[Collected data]

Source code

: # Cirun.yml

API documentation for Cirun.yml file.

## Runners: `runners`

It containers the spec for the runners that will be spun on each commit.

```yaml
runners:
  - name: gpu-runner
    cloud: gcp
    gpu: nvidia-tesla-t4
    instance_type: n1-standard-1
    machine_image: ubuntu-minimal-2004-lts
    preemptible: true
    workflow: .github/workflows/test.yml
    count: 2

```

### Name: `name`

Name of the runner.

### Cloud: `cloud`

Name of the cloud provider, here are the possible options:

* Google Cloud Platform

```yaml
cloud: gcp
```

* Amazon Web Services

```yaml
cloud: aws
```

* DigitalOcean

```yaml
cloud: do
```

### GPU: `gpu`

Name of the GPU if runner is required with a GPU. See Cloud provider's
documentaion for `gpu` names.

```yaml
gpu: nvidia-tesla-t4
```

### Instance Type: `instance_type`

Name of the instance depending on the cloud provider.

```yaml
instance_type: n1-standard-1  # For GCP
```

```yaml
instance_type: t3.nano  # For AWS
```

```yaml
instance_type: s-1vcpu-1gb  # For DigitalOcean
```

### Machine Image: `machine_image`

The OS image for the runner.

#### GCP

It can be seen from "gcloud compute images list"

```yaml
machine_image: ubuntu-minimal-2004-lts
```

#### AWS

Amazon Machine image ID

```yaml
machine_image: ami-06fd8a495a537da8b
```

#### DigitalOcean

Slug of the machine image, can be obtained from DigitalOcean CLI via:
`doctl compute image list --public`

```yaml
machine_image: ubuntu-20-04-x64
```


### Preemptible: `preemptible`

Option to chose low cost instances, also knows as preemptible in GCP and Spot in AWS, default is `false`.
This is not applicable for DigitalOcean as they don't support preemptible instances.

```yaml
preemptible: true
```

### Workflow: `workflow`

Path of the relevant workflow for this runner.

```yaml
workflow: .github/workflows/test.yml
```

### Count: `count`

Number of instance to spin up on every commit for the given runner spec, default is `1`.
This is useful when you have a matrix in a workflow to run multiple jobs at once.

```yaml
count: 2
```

...

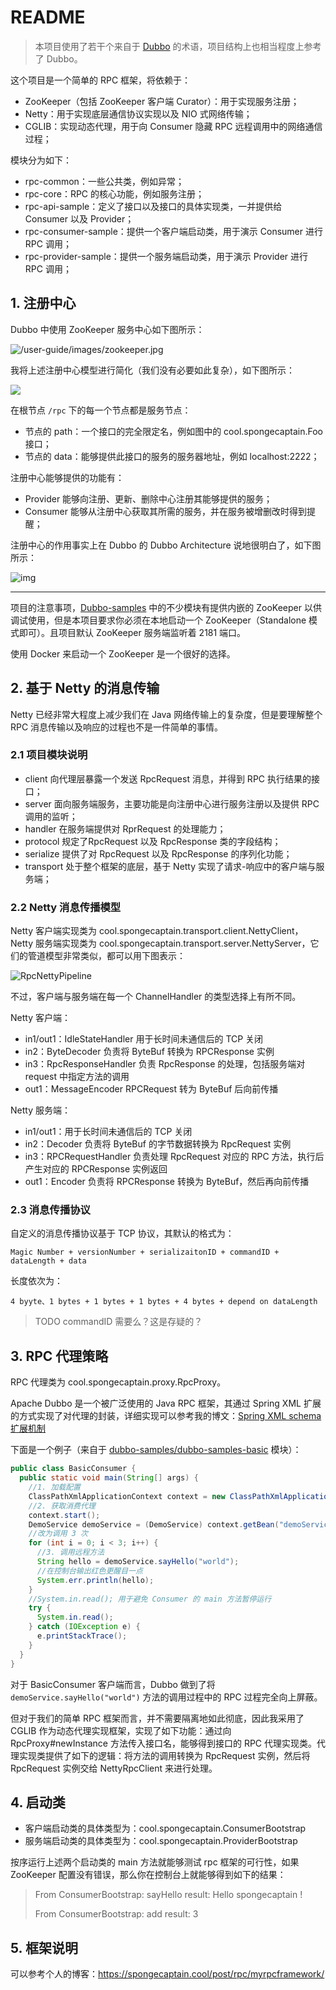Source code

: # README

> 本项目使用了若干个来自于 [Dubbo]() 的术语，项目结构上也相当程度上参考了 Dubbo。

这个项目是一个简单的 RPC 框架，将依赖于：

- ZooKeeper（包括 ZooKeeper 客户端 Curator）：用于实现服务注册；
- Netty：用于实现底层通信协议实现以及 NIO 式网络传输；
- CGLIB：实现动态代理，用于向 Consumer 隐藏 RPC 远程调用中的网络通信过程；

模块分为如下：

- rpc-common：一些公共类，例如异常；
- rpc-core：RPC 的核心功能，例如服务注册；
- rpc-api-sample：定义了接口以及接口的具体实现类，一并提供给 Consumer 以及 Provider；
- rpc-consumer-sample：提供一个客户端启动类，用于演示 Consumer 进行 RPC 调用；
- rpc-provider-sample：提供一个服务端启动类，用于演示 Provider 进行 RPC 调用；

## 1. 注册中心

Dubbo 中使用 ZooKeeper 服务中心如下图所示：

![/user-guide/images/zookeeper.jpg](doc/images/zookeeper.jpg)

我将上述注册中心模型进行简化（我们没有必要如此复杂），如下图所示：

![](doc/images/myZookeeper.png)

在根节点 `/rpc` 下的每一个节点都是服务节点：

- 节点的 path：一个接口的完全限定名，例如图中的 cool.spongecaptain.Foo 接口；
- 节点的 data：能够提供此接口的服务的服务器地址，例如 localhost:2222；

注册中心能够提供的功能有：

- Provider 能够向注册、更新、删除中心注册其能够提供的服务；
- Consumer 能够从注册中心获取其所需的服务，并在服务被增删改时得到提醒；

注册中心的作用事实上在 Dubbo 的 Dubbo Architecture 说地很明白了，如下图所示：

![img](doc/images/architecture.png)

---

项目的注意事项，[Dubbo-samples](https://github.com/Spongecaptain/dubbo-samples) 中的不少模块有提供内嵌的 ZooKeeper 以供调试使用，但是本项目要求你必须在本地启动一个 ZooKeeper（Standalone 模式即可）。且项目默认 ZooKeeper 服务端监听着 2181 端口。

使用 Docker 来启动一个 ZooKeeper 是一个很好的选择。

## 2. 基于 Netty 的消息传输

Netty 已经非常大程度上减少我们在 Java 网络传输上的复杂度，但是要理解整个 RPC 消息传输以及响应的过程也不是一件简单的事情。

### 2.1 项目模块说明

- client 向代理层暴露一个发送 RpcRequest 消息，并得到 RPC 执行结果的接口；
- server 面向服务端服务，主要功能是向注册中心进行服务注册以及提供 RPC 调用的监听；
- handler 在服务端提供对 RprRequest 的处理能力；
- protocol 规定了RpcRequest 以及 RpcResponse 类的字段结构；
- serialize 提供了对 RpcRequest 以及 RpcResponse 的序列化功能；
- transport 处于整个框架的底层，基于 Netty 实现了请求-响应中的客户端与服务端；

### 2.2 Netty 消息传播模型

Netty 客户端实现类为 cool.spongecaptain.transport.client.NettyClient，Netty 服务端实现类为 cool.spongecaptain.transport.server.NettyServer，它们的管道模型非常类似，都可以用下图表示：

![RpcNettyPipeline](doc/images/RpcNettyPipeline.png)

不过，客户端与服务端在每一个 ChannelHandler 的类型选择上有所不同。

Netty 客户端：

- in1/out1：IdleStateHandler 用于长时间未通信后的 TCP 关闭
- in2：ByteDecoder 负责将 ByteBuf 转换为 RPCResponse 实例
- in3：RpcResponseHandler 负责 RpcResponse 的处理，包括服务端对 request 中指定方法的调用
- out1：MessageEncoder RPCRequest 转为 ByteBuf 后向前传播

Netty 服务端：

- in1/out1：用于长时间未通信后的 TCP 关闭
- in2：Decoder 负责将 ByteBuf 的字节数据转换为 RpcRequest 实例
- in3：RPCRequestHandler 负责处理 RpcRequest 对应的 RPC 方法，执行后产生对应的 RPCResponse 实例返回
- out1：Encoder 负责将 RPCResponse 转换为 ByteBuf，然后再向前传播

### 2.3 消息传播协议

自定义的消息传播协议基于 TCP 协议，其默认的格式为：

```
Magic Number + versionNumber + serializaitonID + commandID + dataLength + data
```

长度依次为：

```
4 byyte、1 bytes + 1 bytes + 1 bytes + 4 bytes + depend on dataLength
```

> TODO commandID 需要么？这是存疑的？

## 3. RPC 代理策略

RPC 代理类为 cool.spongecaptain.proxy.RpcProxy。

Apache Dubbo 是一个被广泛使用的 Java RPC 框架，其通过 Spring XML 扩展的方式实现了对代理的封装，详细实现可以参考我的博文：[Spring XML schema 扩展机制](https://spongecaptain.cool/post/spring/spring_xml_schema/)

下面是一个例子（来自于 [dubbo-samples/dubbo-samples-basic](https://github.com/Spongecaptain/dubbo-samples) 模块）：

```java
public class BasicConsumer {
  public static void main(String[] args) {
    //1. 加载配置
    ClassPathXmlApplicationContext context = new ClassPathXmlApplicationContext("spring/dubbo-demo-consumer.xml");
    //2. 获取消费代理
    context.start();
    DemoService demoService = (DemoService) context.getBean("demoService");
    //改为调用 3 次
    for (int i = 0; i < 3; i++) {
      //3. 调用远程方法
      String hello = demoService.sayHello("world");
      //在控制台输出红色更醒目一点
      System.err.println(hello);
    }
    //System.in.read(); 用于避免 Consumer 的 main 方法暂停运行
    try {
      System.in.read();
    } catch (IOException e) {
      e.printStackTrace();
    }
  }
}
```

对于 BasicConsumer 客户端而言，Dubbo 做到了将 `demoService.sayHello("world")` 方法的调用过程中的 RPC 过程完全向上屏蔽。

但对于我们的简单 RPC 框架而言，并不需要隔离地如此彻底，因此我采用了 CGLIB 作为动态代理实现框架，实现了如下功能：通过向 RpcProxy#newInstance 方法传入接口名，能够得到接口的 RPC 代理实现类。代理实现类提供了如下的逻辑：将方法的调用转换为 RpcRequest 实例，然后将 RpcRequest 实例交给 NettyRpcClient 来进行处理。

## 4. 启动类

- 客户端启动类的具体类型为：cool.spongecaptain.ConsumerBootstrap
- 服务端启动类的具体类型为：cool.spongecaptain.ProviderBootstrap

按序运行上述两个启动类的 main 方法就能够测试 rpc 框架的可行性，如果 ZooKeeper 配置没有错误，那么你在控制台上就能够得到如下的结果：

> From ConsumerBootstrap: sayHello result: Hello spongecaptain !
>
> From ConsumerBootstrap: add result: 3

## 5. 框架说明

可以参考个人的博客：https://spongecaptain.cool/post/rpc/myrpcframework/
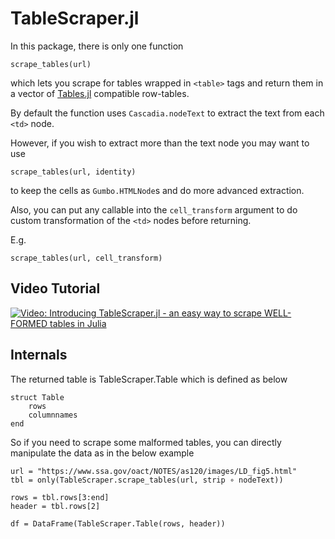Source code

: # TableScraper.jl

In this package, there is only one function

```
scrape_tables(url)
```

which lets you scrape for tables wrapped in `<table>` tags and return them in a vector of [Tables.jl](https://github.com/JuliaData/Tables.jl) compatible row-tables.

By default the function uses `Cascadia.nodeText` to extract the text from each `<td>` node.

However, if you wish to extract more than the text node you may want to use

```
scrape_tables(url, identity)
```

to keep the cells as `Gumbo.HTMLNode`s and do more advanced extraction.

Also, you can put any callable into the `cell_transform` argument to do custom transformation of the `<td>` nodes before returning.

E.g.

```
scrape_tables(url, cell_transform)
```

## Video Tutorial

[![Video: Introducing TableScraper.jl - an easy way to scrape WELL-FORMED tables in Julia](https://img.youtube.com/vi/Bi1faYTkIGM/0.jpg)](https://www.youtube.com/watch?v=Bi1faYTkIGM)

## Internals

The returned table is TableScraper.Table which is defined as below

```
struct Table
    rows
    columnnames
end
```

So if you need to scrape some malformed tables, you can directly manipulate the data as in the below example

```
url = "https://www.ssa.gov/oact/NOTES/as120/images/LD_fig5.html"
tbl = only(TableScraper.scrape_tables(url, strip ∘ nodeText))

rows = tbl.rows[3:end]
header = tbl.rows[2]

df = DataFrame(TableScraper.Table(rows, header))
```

Required work — Say how many lines in the entries include the word "String", with no text around the number.

Reply to the exercise — 2